Did get out for trout on the firt day last Sat. We did well. 

6 man Striper Charter on the 26th of May out of Point Pleasant.


----------



## rgking03 (Mar 20, 2005)

david123 said:


> 6 man Striper Charter on the 26th of May out of Point Pleasant.


Which boat?


----------



## david123 (Jun 24, 2004)

Miss Jennifer from Ken's landng


----------



## cfishigotu (Aug 27, 2003)

I fish long branch alot. Good Jetties and not alot of fishermen around. A few miles out to the north is the rocks. This keeps fish in the area.:beer:


----------



## mppheel (Apr 11, 2007)

is the long branch pier still erect? i used to live in in harrison, nj as a child. my father would take me fishing on that pier and to rumson and atlantic highlands also. this was back in 75!


----------



## KT_UMCP (Oct 11, 2005)

Hey cfishigotu, I live like an hours drive away from Long Branck. I do not know the area well at all. I have just been fishing the beaches of belmar. Is there a place in Long Branch where I can target some blackfish as well?

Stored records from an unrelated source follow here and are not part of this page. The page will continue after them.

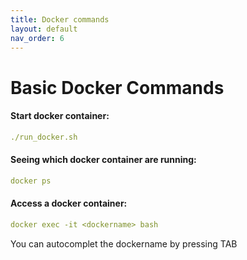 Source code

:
 ```yaml
---
title: Docker commands
layout: default
nav_order: 6
---
```


# Basic Docker Commands

#### Start docker container: 
```yaml
./run_docker.sh
```

#### Seeing which docker container are running:
```yaml
docker ps
```

#### Access a docker container:
```yaml
docker exec -it <dockername> bash 
``` 
You can autocomplet the dockername by pressing TAB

Would you mind if some day soon, since the weather is getting quite nice to meet up somewhere in Long Branch to show me the area there and wet a line a or two. If your interested in meeting up, I'll buy the bait


----------



## rgking03 (Mar 20, 2005)

I help operate a private charter out of Point and was just wondering.. Were docked at Canyon River Club.


----------



## david123 (Jun 24, 2004)

RG 

No problem. Been going with Albert since 1999. He always puts us on fish. and his rates are good


----------



## dickyboy77 (Dec 30, 2002)

no the pier has been gone since 83or 84. was a young kid then. use to catch 10-15lb blues from there with just about anything. that was where I started this addiction. Long branch has changed alot, alot of ny people have come there and has turned that and asbinto a nice little town again. a few more years and that place will be like the old days.

db77


----------



## cfishigotu (Aug 27, 2003)

KT,

The old timers tell me there used to be aot of Blackfish in these jetties near Long Branch. However, a friend of mine who dives in the area said he does not see them anymore.I am not too sure what happened to them.

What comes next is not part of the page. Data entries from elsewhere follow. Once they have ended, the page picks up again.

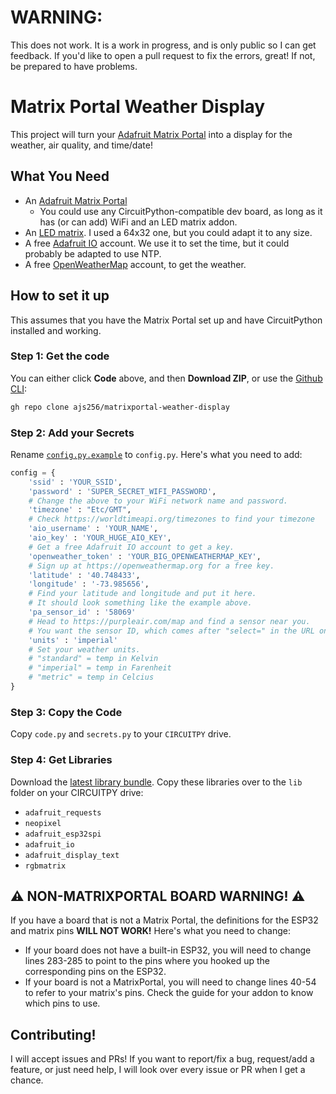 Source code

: # WARNING:
This does not work. It is a work in progress, and is only public so I can get feedback. If you'd like to open a pull request to fix the errors, great! If not, be prepared to have problems.

# Matrix Portal Weather Display

This project will turn your [Adafruit Matrix Portal](https://adafru.it/4812) into a display for the weather, air quality, and time/date!

## What You Need

* An [Adafruit Matrix Portal](https://adafru.it/4715)
    * You could use any CircuitPython-compatible dev board, as long as it has (or can add) WiFi and an LED matrix addon.
* An [LED matrix](https://adafru.it/2278). I used a 64x32 one, but you could adapt it to any size.
* A free [Adafruit IO](https://adafruit.io) account. We use it to set the time, but it could probably be adapted to use NTP.
* A free [OpenWeatherMap](https://openweathermap.org) account, to get the weather.

## How to set it up
This assumes that you have the Matrix Portal set up and have CircuitPython installed and working.

### Step 1: Get the code
You can either click **Code** above, and then **Download ZIP**, or use the [Github CLI](https://cli.github.com):
```sh
gh repo clone ajs256/matrixportal-weather-display
```

### Step 2: Add your Secrets
Rename [`config.py.example`](config.py.example) to `config.py`. Here's what you need to add:
```py
config = {
    'ssid' : 'YOUR_SSID', 
    'password' : 'SUPER_SECRET_WIFI_PASSWORD',
    # Change the above to your WiFi network name and password.
    'timezone' : "Etc/GMT", 
    # Check https://worldtimeapi.org/timezones to find your timezone
    'aio_username' : 'YOUR_NAME',
    'aio_key' : 'YOUR_HUGE_AIO_KEY',
    # Get a free Adafruit IO account to get a key.
    'openweather_token' : 'YOUR_BIG_OPENWEATHERMAP_KEY', 
    # Sign up at https://openweathermap.org for a free key.
    'latitude' : '40.748433',  
    'longitude' : '-73.985656',  
    # Find your latitude and longitude and put it here.
    # It should look something like the example above.
    'pa_sensor_id' : '58069' 
    # Head to https://purpleair.com/map and find a sensor near you.
    # You want the sensor ID, which comes after "select=" in the URL once you open a sensor.
    'units' : 'imperial'
    # Set your weather units.
    # "standard" = temp in Kelvin
    # "imperial" = temp in Farenheit
    # "metric" = temp in Celcius
}
```

### Step 3: Copy the Code
Copy `code.py` and `secrets.py` to your `CIRCUITPY` drive.

### Step 4: Get Libraries
Download the [latest library bundle](https://circuitpython.org/libraries). Copy these libraries over to the `lib` folder on your CIRCUITPY drive:

* `adafruit_requests`
* `neopixel`
* `adafruit_esp32spi`
* `adafruit_io`
* `adafruit_display_text`
* `rgbmatrix`

## :warning: NON-MATRIXPORTAL BOARD WARNING! :warning:
If you have a board that is not a Matrix Portal, the definitions for the ESP32 and matrix pins **WILL NOT WORK!** Here's what you need to change:

* If your board does not have a built-in ESP32, you will need to change lines 283-285 to point to the pins where you hooked up the corresponding pins on the ESP32.
* If your board is not a MatrixPortal, you will need to change lines 40-54 to refer to your matrix's pins. Check the guide for your addon to know which pins to use.

## Contributing!

I will accept issues and PRs! If you want to report/fix a bug, request/add a feature, or just need help, I will look over every issue or PR when I get a chance.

In the fall, the Point Pleasant Canal produces some nice Tog.

Other than that, I do know about the Tog in Long Branch.

I am part of a group of fishermen who activly fish the NJ Coast. We have tournaments and gatherings all in this area, sometimes everyweekend. If interested, let me know. Most of us are from the north but we belong to clubs in this area too and do alot of fishing in this area.:fishing:


----------



## bobabouy (Nov 13, 2006)

KT_UMCP said:


> Has anyone fished the beaches at Long Branch? Located slightly north of Point Pleasant.

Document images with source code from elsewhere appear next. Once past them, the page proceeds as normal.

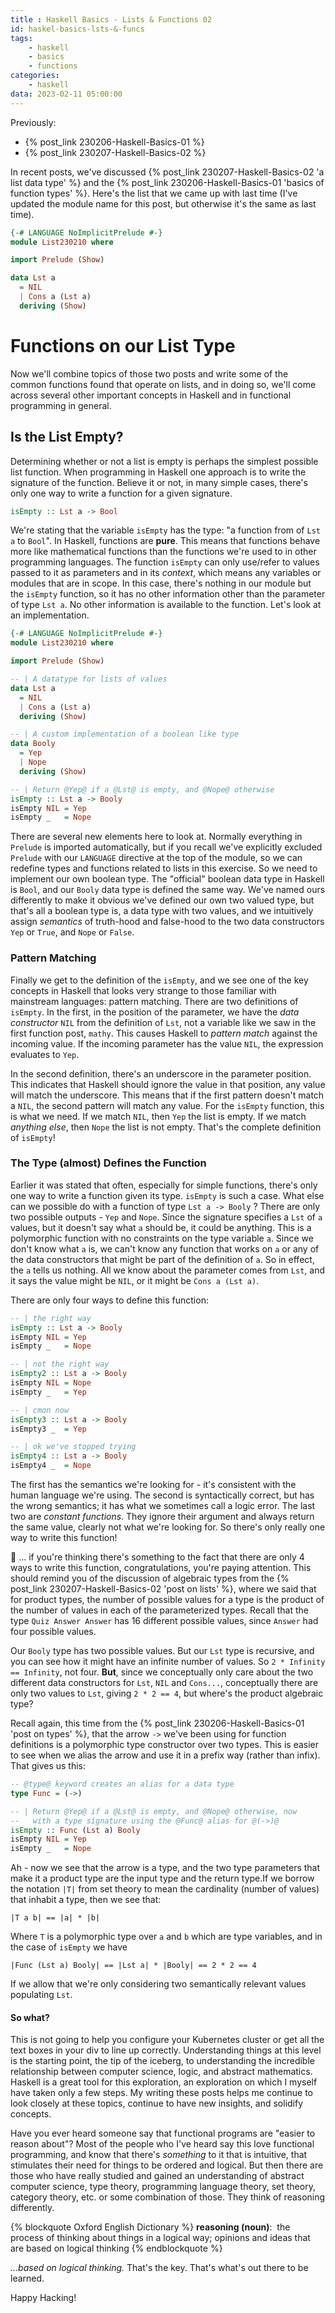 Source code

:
 ```yaml
---
title : Haskell Basics - Lists & Functions 02
id: haskel-basics-lsts-&-funcs
tags:
	- haskell
	- basics
	- functions
categories:
	- haskell
data: 2023-02-11 05:00:00
---
```


Previously:

- {% post_link 230206-Haskell-Basics-01 %}
- {% post_link 230207-Haskell-Basics-02 %}

In recent posts, we've discussed {% post_link 230207-Haskell-Basics-02 'a list data type' %} and the {% post_link 230206-Haskell-Basics-01 'basics of function types' %}. Here's the list that we came up with last time (I've updated the module name for this post, but otherwise it's the same as last time).
```haskell Lst Example
{-# LANGUAGE NoImplicitPrelude #-}
module List230210 where

import Prelude (Show)

data Lst a
  = NIL
  | Cons a (Lst a)
  deriving (Show)
```

# Functions on our List Type
Now we'll combine topics of those two posts and write some of the common functions found that operate on lists, and in doing so, we'll come across several other important concepts in Haskell and in functional programming in general.

## Is the List Empty?
Determining whether or not  a list is empty is perhaps the simplest possible list function. When programming in Haskell one approach is to write the signature of the function. Believe it or not, in many simple cases, there's only one way to write a function for a given signature. 
``` haskell Signature of isEmpty
isEmpty :: Lst a -> Bool
```

We're stating that the variable `isEmpty` has the type: "a function from of  `Lst a`  to `Bool`". In Haskell, functions are **pure**. This means that functions behave more like mathematical functions than the functions we're used to in other programming languages. The function `isEmpty` can only use/refer to values passed to it as parameters and in its _context_, which means any variables or modules that are in scope. In this case, there's nothing in our module but the `isEmpty` function, so it has no other information other than the parameter of type `Lst a`. No other information is available to the function. Let's look at an implementation.
```haskell isEmpty implementation
{-# LANGUAGE NoImplicitPrelude #-}
module List230210 where

import Prelude (Show)

-- | A datatype for lists of values
data Lst a
  = NIL
  | Cons a (Lst a)
  deriving (Show)

-- | A custom implementation of a boolean like type
data Booly
  = Yep
  | Nope
  deriving (Show)

-- | Return @Yep@ if a @Lst@ is empty, and @Nope@ otherwise
isEmpty :: Lst a -> Booly
isEmpty NIL = Yep
isEmpty _   = Nope
```

There are several new elements here to look at.  Normally everything in `Prelude` is imported automatically, but if you recall we've explicitly excluded `Prelude` with our `LANGUAGE` directive at the top of the module, so we can redefine types and functions related to lists in this exercise. So we need to implement our own boolean type. The "official" boolean data type in Haskell is `Bool`, and our `Booly` data type is defined the same way. We've named ours differently to make it obvious we've defined our own two valued type, but that's all a boolean type is, a data type with two values, and we intuitively assign _semantics_ of truth-hood and false-hood to the two data constructors `Yep` or `True`, and `Nope` or `False`. 

### Pattern Matching

Finally we get to the definition of the `isEmpty`, and we see one of the key concepts in Haskell that looks very strange to those familiar with mainstream languages: pattern matching. There are two definitions of `isEmpty`. In the first, in the position of the parameter, we have the _data constructor_ `NIL` from the definition of `Lst`, not a variable like we saw in the first function post, `mathy`. This causes Haskell to _pattern match_ against the incoming value. If the incoming parameter has the value `NIL`, the expression evaluates to `Yep`. 

In the second definition, there's an underscore in the parameter position. This indicates that Haskell should ignore the value in that position, any value will match the underscore. This means that if the first pattern doesn't match a `NIL`, the second pattern will match any value. For the `isEmpty` function, this is what we need. If we match `NIL`, then `Yep` the list is empty. If we match _anything else_, then `Nope` the list is not empty. That's the complete definition of `isEmpty`!

### The Type (almost) Defines the Function
Earlier it was stated that often, especially for simple functions, there's only one way to write a function given its type. `isEmpty` is such a case. What else can we possible do with a function of type `Lst a -> Booly` ? There are only two possible outputs - `Yep` and `Nope`. Since the signature specifies a `Lst` of `a` values, but it doesn't say what `a` should be, it could be anything. This is a polymorphic function with no constraints on the type variable `a`. Since we don't know what `a`  is, we can't know any function that works on `a` or any of the data constructors that might be part of the definition of `a`. So in effect, the `a` tells us nothing. All we know about the parameter comes from `Lst`, and it says the value might be `NIL`, or it might be `Cons a (Lst a)`. 

There are only four ways to define this function:

```haskell Four possible ways to define iEmpty
-- | the right way
isEmpty :: Lst a -> Booly
isEmpty NIL = Yep
isEmpty _   = Nope

-- | not the right way
isEmpty2 :: Lst a -> Booly
isEmpty NIL = Nope
isEmpty _   = Yep

-- | cmon now
isEmpty3 :: Lst a -> Booly
isEmpty3 _  = Yep 

-- | ok we've stopped trying
isEmpty4 :: Lst a -> Booly
isEmpty4 _  = Nope

```

The first has the semantics we're looking for - it's consistent with the human language we're using. The second is syntactically correct, but has the wrong semantics; it has what we sometimes call a logic error. The last two are _constant functions_. They ignore their argument and always return the same value, clearly not what we're looking for. So there's only really one way to write this function! 

🤔 ... if you're thinking there's something to the fact that there are only 4 ways to write this function, congratulations, you're paying attention. This should remind you of the discussion of algebraic types from the {% post_link 230207-Haskell-Basics-02 'post on lists' %}, where we said that for product types, the number of possible values for a type is the product of the number of values in each of the parameterized types. Recall that the type `Quiz Answer Answer` has 16 different possible values, since `Answer` had four possible values.

Our `Booly` type has two possible values. But our `Lst` type is recursive, and you can see how it might have an infinite number of values. So `2 * Infinity == Infinity`, not four. **But**, since we conceptually only care about the two different data constructors for `Lst`, `NIL` and `Cons...`, conceptually there are only two values to `Lst`, giving `2 * 2 == 4`, but where's the product algebraic type?  

Recall again, this time from the {% post_link 230206-Haskell-Basics-01 'post on types' %}, that the arrow `->` we've been using for function definitions is a polymorphic type constructor over two types. This is easier to see when we alias the arrow and use it in a prefix way (rather than infix). That gives us this:
```haskell alias the arrow type
-- @type@ keyword creates an alias for a data type
type Func = (->)

-- | Return @Yep@ if a @Lst@ is empty, and @Nope@ otherwise, now
--   with a type signature using the @Func@ alias for @(->)@
isEmpty :: Func (Lst a) Booly 
isEmpty NIL = Yep
isEmpty _   = Nope
```

Ah - now we see that the arrow is a type, and the two type parameters that make it a product type are the input type and the return type.If we borrow the notation `|T|` from set theory to mean the cardinality (number of values) that inhabit a type, then we see that:

```
|T a b| == |a| * |b|
```

Where `T` is a polymorphic type over `a` and `b` which are type variables, and in the case of `isEmpty` we have
```
|Func (Lst a) Booly| == |Lst a| * |Booly| == 2 * 2 == 4 
```

If we allow that we're only considering two semantically relevant values populating `Lst`.

#### So what?
This is not going to help you configure your Kubernetes cluster or get all the text boxes in your div to line up correctly. Understanding things at this level is the starting point, the tip of the iceberg, to understanding the incredible relationship between computer science, logic, and abstract mathematics. Haskell is a great tool for this exploration, an exploration on which I myself have taken only a few steps. My writing these posts helps me continue to look closely at these topics, continue to have new insights, and solidify concepts.

Have you ever heard someone say that functional programs are "easier to reason about"? Most of the people who I've heard say this love functional programming, and know that there's _something_ to it that is intuitive, that stimulates their need for things to be ordered and logical. But then there are those who have really studied and gained an understanding of abstract computer science, type theory, programming language theory, set theory, category theory, etc. or some combination of those. They think of reasoning differently. 

{% blockquote Oxford English Dictionary %}
**reasoning (noun)**: ​
the process of thinking about things in a logical way; opinions and ideas that are based on logical thinking
{% endblockquote %}

_...based on logical thinking._ That's the key. That's what's out there to be learned.

Happy Hacking!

 slightly north of point is manasquan then springlake then belmar then avon by the sea then bradley beach then ocean grove then neptune then asbury park then allenhurst then deal get the point :beer: maybe thats it:fishing: is good where the sand meets the water:fishing:


----------



## bobabouy (Nov 13, 2006)

cfishigotu said:


> KT,
> 
> The old timers tell me there used to be aot of Blackfish in these jetties near Long Branch. However, a friend of mine who dives in the area said he does not see them anymore.I am not too sure what happened to them.
> 
> ...


 do any of that group that fishes belong to the S.H D.C I MEAN shfc WHATS THE GOOD WORD CARL?


----------



## cfishigotu (Aug 27, 2003)

Smitty,

The answer is yes, about 14 of us belong to the S.H.F.C.

How are you? My 4x4 is down right now. I need a new transmission.


----------



## rarebear143 (Jun 29, 2014)

can you say what charter? I am always looking for a good one


----------